*** Begin section ***
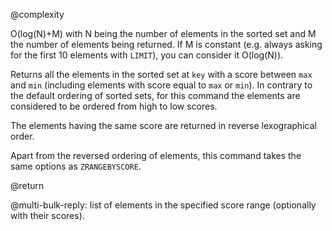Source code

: @complexity

O(log(N)+M) with N being the number of elements in the sorted set and M the
number of elements being returned. If M is constant (e.g. always asking for the
first 10 elements with `LIMIT`), you can consider it O(log(N)).

Returns all the elements in the sorted set at `key` with a score between `max`
and `min` (including elements with score equal to `max` or `min`). In contrary
to the default ordering of sorted sets, for this command the elements are
considered to be ordered from high to low scores.

The elements having the same score are returned in reverse lexographical order.

Apart from the reversed ordering of elements, this command takes the same
options as `ZRANGEBYSCORE`.

@return

@multi-bulk-reply: list of elements in the specified score range (optionally with
their scores).

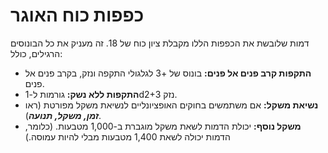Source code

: # כפפות כוח האוגר

דמות שלובשת את הכפפות הללו מקבלת ציון כוח של 18. זה מעניק את כל הבונוסים הרגילים, כולל:

- **התקפות קרב פנים אל פנים:** בונוס של +3 לגלגולי התקפה ונזק, בקרב פנים אל פנים.
- **התקפות ללא נשק:** גורמות ל-1d2+3 נזק.
- **נשיאת משקל:** אם משתמשים בחוקים האופציונליים לנשיאת משקל מפורטת (ראו ***זמן, משקל, תנועה***).
- **משקל נוסף:** יכולת הדמות לשאת משקל מוגברת ב-1,000 מטבעות. (כלומר, הדמות יכולה לשאת 1,400 מטבעות מבלי להיות עמוסה.)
*** End section ***
- _INSTRUCTIONS FOR THE TASK_: The records are to be retyped in full and exactly, with no image carried over.

- _SOLUTION_:
Source code

: @complexity

O(log(N)+M) with N being the number of elements in the sorted set and M the
number of elements being returned. If M is constant (e.g. always asking for the
first 10 elements with `LIMIT`), you can consider it O(log(N)).

Returns all the elements in the sorted set at `key` with a score between `max`
and `min` (including elements with score equal to `max` or `min`). In contrary
to the default ordering of sorted sets, for this command the elements are
considered to be ordered from high to low scores.

The elements having the same score are returned in reverse lexographical order.

Apart from the reversed ordering of elements, this command takes the same
options as `ZRANGEBYSCORE`.

@return

@multi-bulk-reply: list of elements in the specified score range (optionally with
their scores).

Source code

: # כפפות כוח האוגר

דמות שלובשת את הכפפות הללו מקבלת ציון כוח של 18. זה מעניק את כל הבונוסים הרגילים, כולל:

- **התקפות קרב פנים אל פנים:** בונוס של +3 לגלגולי התקפה ונזק, בקרב פנים אל פנים.
- **התקפות ללא נשק:** גורמות ל-1d2+3 נזק.
- **נשיאת משקל:** אם משתמשים בחוקים האופציונליים לנשיאת משקל מפורטת (ראו ***זמן, משקל, תנועה***).
- **משקל נוסף:** יכולת הדמות לשאת משקל מוגברת ב-1,000 מטבעות. (כלומר, הדמות יכולה לשאת 1,400 מטבעות מבלי להיות עמוסה.)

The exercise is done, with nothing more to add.